I get lost on the u-substitution part. Where does $ \sec^2(\tan^{-1}(u)) $ come from in the denominator? Since we are using $u = \tan x, du = \sec^2x$, why isn't the denominator just $\sec^2x$?

 A: $$\int \tan^3x\sec^2x\ dx$$
Take $u=\tan x$, then $du=\sec^2x\ dx$ and we get 
$$\int u^3\ du=\dfrac{u^4}{4}+C$$ Now substitute back $u=\tan x$ and we finally get $$\dfrac14\tan^4x+C$$
A: Kevy Flex already provided a correct solution. However, I think it is interesting to see what goes on in the steps that you provided us. So, first of all we have
$$ \frac{\mathrm{d} u}{\mathrm{d} x} = \sec^2(x). $$
Thus,
$$ \mathrm{d} x =\frac{\mathrm{d} u}{\sec^2(x)}. $$
The integral, thus would be
$$ \int u^3(1+u^2)\cdot \frac{\mathrm{d} u}{\sec^2(x(u))} $$
and $x(u)=\arctan(u)$. So, what you had was correct (although maybe not the most clever).

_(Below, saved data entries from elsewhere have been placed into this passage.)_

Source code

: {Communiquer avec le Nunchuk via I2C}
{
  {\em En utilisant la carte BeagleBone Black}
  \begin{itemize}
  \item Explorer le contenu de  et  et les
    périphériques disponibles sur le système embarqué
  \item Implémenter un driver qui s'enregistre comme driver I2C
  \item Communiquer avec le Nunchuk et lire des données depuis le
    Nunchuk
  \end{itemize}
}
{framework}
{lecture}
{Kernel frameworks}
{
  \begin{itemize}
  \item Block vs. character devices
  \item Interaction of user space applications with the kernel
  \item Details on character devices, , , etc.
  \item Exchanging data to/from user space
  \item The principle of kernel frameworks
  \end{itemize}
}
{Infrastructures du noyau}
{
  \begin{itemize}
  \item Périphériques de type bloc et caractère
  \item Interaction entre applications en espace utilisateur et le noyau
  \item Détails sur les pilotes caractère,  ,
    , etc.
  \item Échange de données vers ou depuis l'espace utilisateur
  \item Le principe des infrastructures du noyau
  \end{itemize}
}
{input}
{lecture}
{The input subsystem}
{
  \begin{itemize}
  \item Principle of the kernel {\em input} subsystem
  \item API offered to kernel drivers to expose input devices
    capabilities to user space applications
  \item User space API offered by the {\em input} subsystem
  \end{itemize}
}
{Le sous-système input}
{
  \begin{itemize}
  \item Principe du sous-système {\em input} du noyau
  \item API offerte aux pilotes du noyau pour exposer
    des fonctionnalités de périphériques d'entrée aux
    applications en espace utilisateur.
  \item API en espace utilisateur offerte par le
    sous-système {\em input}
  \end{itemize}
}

Then, you might ask, but the solution by Kevy Flex was so simple and this looks unnecessarily complicated. Well, you can actually work out that
$$ \sec(\arctan(x)) = \sqrt{x^2+1} $$
and thus, this sort of cancels out and you end up with $u^3$ in your integral.

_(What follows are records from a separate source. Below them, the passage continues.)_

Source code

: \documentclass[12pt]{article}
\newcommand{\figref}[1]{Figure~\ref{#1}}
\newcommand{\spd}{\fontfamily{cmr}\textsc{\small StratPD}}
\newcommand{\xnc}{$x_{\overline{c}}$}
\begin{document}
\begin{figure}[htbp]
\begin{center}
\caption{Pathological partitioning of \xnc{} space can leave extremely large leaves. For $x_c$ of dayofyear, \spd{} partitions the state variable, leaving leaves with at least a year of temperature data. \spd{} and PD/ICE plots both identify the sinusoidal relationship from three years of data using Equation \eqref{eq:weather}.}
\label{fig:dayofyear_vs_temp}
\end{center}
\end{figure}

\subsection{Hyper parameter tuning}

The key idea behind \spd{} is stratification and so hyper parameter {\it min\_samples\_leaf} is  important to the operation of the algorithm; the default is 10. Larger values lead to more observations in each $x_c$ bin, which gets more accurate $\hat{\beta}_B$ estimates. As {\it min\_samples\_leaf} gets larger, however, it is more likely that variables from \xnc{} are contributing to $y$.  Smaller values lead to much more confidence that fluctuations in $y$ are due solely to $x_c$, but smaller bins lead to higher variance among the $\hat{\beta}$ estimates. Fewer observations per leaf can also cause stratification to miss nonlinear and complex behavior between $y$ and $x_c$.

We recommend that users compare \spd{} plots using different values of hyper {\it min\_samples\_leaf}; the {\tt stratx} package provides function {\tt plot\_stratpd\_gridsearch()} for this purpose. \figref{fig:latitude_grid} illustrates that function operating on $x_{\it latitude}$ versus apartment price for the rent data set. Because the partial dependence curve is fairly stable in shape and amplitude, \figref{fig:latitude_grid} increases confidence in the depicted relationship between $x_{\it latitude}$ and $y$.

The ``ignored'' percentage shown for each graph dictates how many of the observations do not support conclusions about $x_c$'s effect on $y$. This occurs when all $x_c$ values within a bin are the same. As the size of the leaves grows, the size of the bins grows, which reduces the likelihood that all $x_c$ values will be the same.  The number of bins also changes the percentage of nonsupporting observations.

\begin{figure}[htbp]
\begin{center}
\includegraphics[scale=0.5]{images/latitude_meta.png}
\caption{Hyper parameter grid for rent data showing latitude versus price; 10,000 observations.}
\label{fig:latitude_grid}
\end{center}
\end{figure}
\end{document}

Now, why is the above formula correct? To that end, look at the triangle $ABC$ with $\angle ABC = 90^{\mathrm{o}}$, then $BC/AB=\tan(\angle CAB)$. So, $\arctan(BC/AB) = \angle CAB$ and it follows that
$$\cos(\arctan(BC/AB)) = \cos(\angle CAB) = AB/AC.$$
If we let $x$ equal $BC/AB$ and we write $AC=\sqrt{AB^2+BC^2}$, then we find that
$$\cos(\arctan(x)) = \cos(\angle CAB) = \frac{AB}{\sqrt{AB^2+BC^2}} = \frac{1}{\sqrt{1 + BC^2/AB^2}} = \frac{1}{\sqrt{x^2+1}}.$$
We conclude
$$ \sec(\arctan(x)) = \sqrt{x^2+1}.$$
I hope this is helpful!
A: For future reference, whenever considering integrals of the form 
\begin{equation}
 I = \int \frac{f(\cos(x), \sin(x))}{g(\cos(x), \sin(x))}\:dx
\end{equation}
If $f(\cdot, \cdot), g(\cdot, \cdot)$ are polynomials, then the Weierstrass substitution $u = \tan\left(x/2\right)$ will convert the integrand into a function of polynomials of the following form:
\begin{equation}
 I = \int \frac{f\left(\frac{1 - t^2}{1 + t^2} , \frac{2t}{1 + t^2}\right)}{g\left(\frac{1 - t^2}{1 + t^2}, \frac{2t}{1 + t^2} \right)} \frac{2}{1 + t^2}\:dt\nonumber
\end{equation}
Which very often is much easier to evaluate. This of course applies when simpler substitutions are unknown and/or do not exist.